There is basically two reasons why modern Finite Element software should efficiently handle parallelism on those type of parallel architecture.

The first reason is, obviously, to accelerate the resolution of simulations on both single workstations and computing cluster by taking advantage of all the available computing units. Here, the efficiency of parallelism may be observed in terms of strong scalability. In the ideal case, the total computing time should be divided by the number of independent computing units used.
The second reason is to spread memory usage over several computing nodes. As a matter of fact, the requirement for increasingly fine scale simulations leads to numerical problems which size usually exceeds the available SDRAM memory on a single computing node. This happens e. g. in material science when studying the influence of morphologic details on the global behavior of a component. Here, the efficiency of parallelism is mainly observed in term of weak scalability. In the ideal case, the total computing time should remain constant when adding computing ressources in proportion to the increase of the problem size.

In view of the foregoing, there are basically three strategies toward parallelization.

The fist strategy is known as data parallelism, vectorization or SIMD (Single Instruction Multiple Data). It takes advantage of the capability of modern processors to perform the same operation simultaneously on multiple data, thanks to special set of instructions (AVX512 being the last one on x86 processors). Generated at compilation time, this type of parallelism is is transparent for the user but strongly depends on the target processor capabilities.
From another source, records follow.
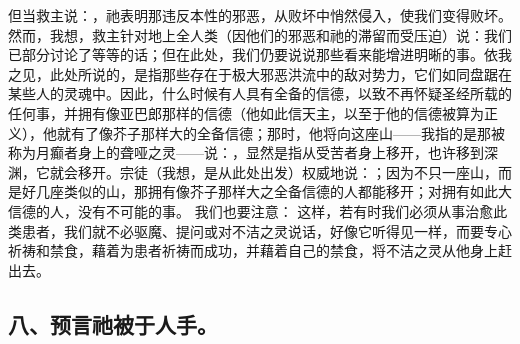 但当救主说：，祂表明那违反本性的邪恶，从败坏中悄然侵入，使我们变得败坏。然而，我想，救主针对地上全人类（因他们的邪恶和祂的滞留而受压迫）说：我们已部分讨论了等等的话；但在此处，我们仍要说说那些看来能增进明晰的事。依我之见，此处所说的，是指那些存在于极大邪恶洪流中的敌对势力，它们如同盘踞在某些人的灵魂中。因此，什么时候有人具有全备的信德，以致不再怀疑圣经所载的任何事，并拥有像亚巴郎那样的信德（他如此信天主，以至于他的信德被算为正义），他就有了像芥子那样大的全备信德；那时，他将向这座山——我指的是那被称为月癫者身上的聋哑之灵——说：，显然是指从受苦者身上移开，也许移到深渊，它就会移开。宗徒（我想，是从此处出发）权威地说：；因为不只一座山，而是好几座类似的山，那拥有像芥子那样大之全备信德的人都能移开；对拥有如此大信德的人，没有不可能的事。 我们也要注意： 这样，若有时我们必须从事治愈此类患者，我们就不必驱魔、提问或对不洁之灵说话，好像它听得见一样，而要专心祈祷和禁食，藉着为患者祈祷而成功，并藉着自己的禁食，将不洁之灵从他身上赶出去。\par


\subsection{八、预言祂被于人手。}

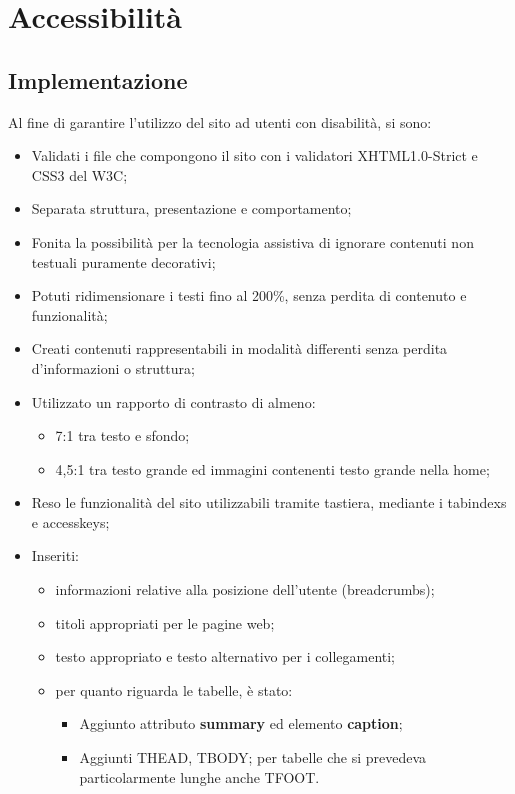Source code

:\section{Accessibilità}{
	\subsection{Implementazione}{
	Al fine di garantire l'utilizzo del sito ad utenti con disabilità, si sono:
	\begin{itemize}\itemsep0.5pt
		\item Validati i file che compongono il sito con i validatori XHTML1.0-Strict e CSS3 del W3C;
		\item Separata struttura, presentazione e comportamento;
		\item Fonita la possibilità per la tecnologia assistiva di ignorare contenuti non testuali puramente decorativi;
		\item Potuti ridimensionare i testi fino al 200\%, senza perdita di contenuto e funzionalità;
		\item Creati contenuti rappresentabili in modalità differenti senza perdita d'informazioni o struttura;
		\item Utilizzato un rapporto di contrasto di almeno: 
		\begin{itemize}\itemsep1pt
			\item 7:1 tra testo e sfondo;
			\item 4,5:1 tra testo grande ed immagini contenenti testo grande nella home;
		\end{itemize}
		\item Reso le funzionalità del sito utilizzabili tramite tastiera, mediante i tabindexs e accesskeys;
		\item Inseriti:
		\begin{itemize}\itemsep0.5pt
			\item informazioni relative alla posizione dell'utente (breadcrumbs); 
			\item titoli appropriati  per le pagine web; 
			\item testo appropriato e testo alternativo per i collegamenti;
			\item per quanto riguarda le tabelle, è stato:
				\begin{itemize} \itemsep0.5pt
					\item Aggiunto attributo \textbf{summary} ed elemento \textbf{caption};
					\item Aggiunti THEAD, TBODY; per tabelle che si prevedeva particolarmente lunghe anche TFOOT.

\end{itemize}
\end{itemize}
\end{itemize}}}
Currently, Z-set makes little use of this approach, except through the use of specific purpose library (such as the eigen linear algebra library used in the new implementation of the domain decomposition solvers, see http://eigen.tuxfamily.org).
The second strategy is known as shared memory parallelism or multithreading. Here, specific tasks sharing the same data within a given process (that is one instance of the code running) are parallelized at the core level using lightweight processes a.k.a. threads. This type of parallelism does not require an initial splitting of data, though a correct ordering is of importance in order to reach optimal performances. In Z-set, this feature is available during the material integration phase and one some linear solvers such as MUMPS, Dissection and the domain decomposition solvers. See page for more details on how to run such a computation.
The third strategy is known as distributed memory parallelism. Here, the computation is distributed on several computing nodes. Multiple instance of the code are launched in parallel with inter-communication, usually thanks to the MPI (Message Passing Interface) protocol. This type of parallelism require an initial partitioning of data in order to localize it on each node prior to running the computation. In Z-set, this feature is available in conjunction with the domain decomposition solvers or with the distributed interface of the MUMPS sparse direct solver. See page for more details on how to run such a computation.
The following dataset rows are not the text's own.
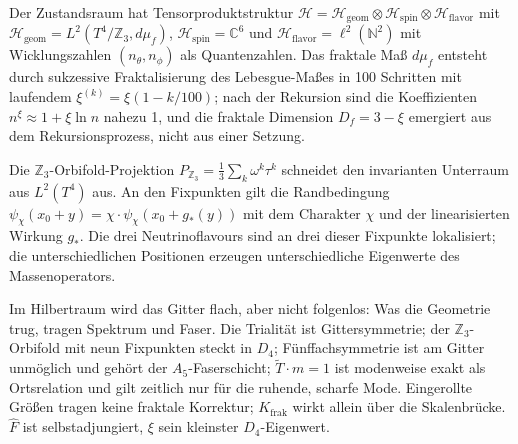 Der Zustandsraum hat Tensorproduktstruktur
$\mathcal{H} = \mathcal{H}_{\mathrm{geom}}\otimes\mathcal{H}_{\mathrm{spin}}
\otimes\mathcal{H}_{\mathrm{flavor}}$ mit
$\mathcal{H}_{\mathrm{geom}} = L^2(T^4/\mathbb{Z}_3,d\mu_f)$,
$\mathcal{H}_{\mathrm{spin}} = \mathbb{C}^6$ und
$\mathcal{H}_{\mathrm{flavor}} = \ell^2(\mathbb{N}^2)$ mit Wicklungszahlen
$(n_\theta,n_\phi)$ als Quantenzahlen. Das fraktale Maß $d\mu_f$ entsteht
durch sukzessive Fraktalisierung des Lebesgue-Maßes in 100 Schritten
mit laufendem $\xi^{(k)} = \xi(1-k/100)$; nach der Rekursion sind die
Koeffizienten $n^\xi\approx1+\xi\ln n$ nahezu 1, und die fraktale
Dimension $D_f = 3-\xi$ emergiert aus dem Rekursionsprozess, nicht aus
einer Setzung.

Die $\mathbb{Z}_3$-Orbifold-Projektion $P_{\mathbb{Z}_3} = \frac13\sum_k
\omega^k\tau^k$ schneidet den invarianten Unterraum aus $L^2(T^4)$ aus.
An den Fixpunkten gilt die Randbedingung
$\psi_\chi(x_0+y) = \chi\cdot\psi_\chi(x_0+g_*(y))$ mit dem Charakter
$\chi$ und der linearisierten Wirkung $g_*$. Die drei Neutrinoflavours
sind an drei dieser Fixpunkte lokalisiert; die unterschiedlichen
Positionen erzeugen unterschiedliche Eigenwerte des
Massenoperators.

\begin{keypoint}
Im Hilbertraum wird das Gitter flach, aber nicht folgenlos: Was die
Geometrie trug, tragen Spektrum und Faser. Die Trialität ist
Gittersymmetrie; der $\mathbb{Z}_3$-Orbifold mit neun Fixpunkten steckt
in $D_4$; Fünffachsymmetrie ist am Gitter unmöglich und gehört der
$A_5$-Faserschicht; $\tilde T\cdot m = 1$ ist modenweise exakt als
Ortsrelation und gilt zeitlich nur für die ruhende, scharfe Mode.
Eingerollte Größen tragen keine fraktale Korrektur; $K_{\mathrm{frak}}$
wirkt allein über die Skalenbrücke. $\hat F$ ist selbstadjungiert, $\xi$
sein kleinster $D_4$-Eigenwert.
\end{keypoint}

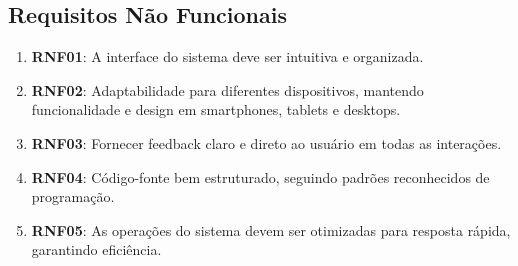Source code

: \subsection{Requisitos Não Funcionais}
\begin{enumerate}
	\item \textbf{RNF01}: A interface do sistema deve ser intuitiva e organizada.
	\item \textbf{RNF02}: Adaptabilidade para diferentes dispositivos, mantendo funcionalidade e design em smartphones, tablets e desktops.
	\item \textbf{RNF03}: Fornecer feedback claro e direto ao usuário em todas as interações.
	\item \textbf{RNF04}: Código-fonte bem estruturado, seguindo padrões reconhecidos de programação.
	\item \textbf{RNF05}: As operações do sistema devem ser otimizadas para resposta rápida, garantindo eficiência.
\end{enumerate}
Today, achieving massive parallelism on the recent multicores architecture require to mix those three strategies in order to achieve a multilevel parallelism. Thus, typical parallel computation will involve several instances (or processes) of the code running in parallel distributed mode through an MPI communicator and acting on their subset of data. Then, each instance will use its available cores on the compute node for shared memory parallelism through the use of threads. Finally, each thread may use some vectorization capability on its core depending on the target processor.
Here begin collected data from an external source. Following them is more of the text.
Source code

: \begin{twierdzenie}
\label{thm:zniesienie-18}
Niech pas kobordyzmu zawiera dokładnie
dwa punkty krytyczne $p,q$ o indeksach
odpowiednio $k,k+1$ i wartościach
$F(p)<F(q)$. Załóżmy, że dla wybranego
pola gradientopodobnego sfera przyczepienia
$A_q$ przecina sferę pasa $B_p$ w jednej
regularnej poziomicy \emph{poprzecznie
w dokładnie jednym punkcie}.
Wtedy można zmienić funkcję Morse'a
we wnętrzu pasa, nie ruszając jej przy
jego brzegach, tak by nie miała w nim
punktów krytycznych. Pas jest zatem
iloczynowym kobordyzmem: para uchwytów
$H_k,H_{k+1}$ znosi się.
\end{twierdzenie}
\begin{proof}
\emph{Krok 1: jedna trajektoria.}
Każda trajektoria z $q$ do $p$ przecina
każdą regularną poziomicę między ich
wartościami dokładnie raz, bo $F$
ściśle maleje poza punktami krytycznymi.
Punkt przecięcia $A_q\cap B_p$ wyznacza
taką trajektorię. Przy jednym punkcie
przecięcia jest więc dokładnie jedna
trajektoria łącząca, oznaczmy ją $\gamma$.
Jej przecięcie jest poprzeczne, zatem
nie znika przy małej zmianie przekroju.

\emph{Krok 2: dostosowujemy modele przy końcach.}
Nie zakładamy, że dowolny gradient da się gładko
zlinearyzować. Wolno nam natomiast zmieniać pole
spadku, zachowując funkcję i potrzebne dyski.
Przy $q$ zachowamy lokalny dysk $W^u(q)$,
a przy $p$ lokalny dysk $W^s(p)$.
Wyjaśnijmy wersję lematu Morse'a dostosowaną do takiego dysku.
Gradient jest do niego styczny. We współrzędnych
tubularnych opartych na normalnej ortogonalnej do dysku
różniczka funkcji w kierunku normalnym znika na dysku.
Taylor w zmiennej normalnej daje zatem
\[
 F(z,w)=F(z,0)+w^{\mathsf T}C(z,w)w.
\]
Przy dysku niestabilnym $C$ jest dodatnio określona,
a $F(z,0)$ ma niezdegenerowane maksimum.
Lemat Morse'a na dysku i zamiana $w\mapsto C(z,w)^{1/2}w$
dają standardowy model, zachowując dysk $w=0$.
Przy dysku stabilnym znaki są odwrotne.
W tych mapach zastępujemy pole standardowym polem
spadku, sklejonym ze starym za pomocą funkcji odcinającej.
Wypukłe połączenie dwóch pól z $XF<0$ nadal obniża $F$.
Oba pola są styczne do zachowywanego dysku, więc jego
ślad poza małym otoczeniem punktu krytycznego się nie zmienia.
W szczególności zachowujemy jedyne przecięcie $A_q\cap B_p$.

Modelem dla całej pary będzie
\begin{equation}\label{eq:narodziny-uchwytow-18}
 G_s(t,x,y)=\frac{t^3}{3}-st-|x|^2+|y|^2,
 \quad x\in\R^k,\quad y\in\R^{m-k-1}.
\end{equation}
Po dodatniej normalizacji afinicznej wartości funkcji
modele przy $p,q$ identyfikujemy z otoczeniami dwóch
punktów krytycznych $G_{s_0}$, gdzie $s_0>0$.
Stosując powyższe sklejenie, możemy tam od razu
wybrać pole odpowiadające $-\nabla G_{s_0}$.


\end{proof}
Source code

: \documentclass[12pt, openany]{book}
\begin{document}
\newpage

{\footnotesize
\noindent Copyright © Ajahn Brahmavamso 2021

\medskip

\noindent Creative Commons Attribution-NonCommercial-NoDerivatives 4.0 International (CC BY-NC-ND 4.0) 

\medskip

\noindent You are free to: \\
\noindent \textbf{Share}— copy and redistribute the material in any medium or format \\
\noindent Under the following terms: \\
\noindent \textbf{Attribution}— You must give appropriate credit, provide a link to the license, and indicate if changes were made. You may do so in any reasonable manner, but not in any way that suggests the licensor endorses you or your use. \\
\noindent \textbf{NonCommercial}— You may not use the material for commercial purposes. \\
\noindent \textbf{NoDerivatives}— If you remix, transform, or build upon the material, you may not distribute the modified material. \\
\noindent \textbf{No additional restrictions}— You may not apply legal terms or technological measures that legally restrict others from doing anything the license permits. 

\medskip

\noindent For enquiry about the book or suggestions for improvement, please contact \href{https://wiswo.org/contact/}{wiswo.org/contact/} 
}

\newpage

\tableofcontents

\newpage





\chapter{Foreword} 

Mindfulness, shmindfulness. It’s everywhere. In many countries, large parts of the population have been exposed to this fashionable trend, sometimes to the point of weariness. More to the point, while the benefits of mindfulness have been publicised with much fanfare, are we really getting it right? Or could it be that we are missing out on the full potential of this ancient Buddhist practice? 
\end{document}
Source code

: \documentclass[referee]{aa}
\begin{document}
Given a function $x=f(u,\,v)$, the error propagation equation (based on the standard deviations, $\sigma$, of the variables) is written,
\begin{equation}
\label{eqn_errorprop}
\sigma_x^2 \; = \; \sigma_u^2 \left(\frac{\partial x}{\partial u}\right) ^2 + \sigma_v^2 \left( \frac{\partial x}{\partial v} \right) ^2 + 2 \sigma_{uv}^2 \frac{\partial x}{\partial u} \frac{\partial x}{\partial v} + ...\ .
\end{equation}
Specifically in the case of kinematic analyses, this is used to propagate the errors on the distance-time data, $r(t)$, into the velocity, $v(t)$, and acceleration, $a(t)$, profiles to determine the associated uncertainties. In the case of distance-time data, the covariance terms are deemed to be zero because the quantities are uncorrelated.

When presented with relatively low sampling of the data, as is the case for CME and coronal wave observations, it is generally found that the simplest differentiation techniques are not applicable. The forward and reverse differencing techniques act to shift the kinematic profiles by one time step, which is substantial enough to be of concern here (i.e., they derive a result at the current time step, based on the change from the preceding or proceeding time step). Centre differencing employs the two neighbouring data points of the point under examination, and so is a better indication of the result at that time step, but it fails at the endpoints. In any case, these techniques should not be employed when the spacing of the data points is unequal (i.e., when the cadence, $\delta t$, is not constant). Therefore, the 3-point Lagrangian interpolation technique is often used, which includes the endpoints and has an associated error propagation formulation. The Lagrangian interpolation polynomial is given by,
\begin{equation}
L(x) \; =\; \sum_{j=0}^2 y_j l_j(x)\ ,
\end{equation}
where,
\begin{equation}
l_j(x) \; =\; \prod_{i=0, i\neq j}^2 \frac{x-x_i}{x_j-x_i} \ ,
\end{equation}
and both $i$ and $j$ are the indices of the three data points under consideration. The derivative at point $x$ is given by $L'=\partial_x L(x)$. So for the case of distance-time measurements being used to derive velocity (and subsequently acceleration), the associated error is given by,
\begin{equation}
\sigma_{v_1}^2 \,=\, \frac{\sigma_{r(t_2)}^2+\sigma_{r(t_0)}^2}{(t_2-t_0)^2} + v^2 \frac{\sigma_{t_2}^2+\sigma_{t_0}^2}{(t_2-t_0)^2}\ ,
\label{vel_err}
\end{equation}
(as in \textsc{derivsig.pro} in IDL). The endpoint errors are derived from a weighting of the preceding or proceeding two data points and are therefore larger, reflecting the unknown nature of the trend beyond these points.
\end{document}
This guide aims at presenting the way to achieve parallelism within Z-set. It is organized as follow. The remaining of this part is devoted to the description of the architecture of Z-set regarding distributed memory parallelism. Preprocessing part, mainly consisting in the splitting of the input mesh prior to running a distributed parallel computation, is presented here. The way of running parallel shared and distributed memory computation within Z-set together with the documentation of the available solvers, is presented in solver. Some of the post-processors available in Z-set can be done in parallel. Section post shows how to perform the post-processing in parallel.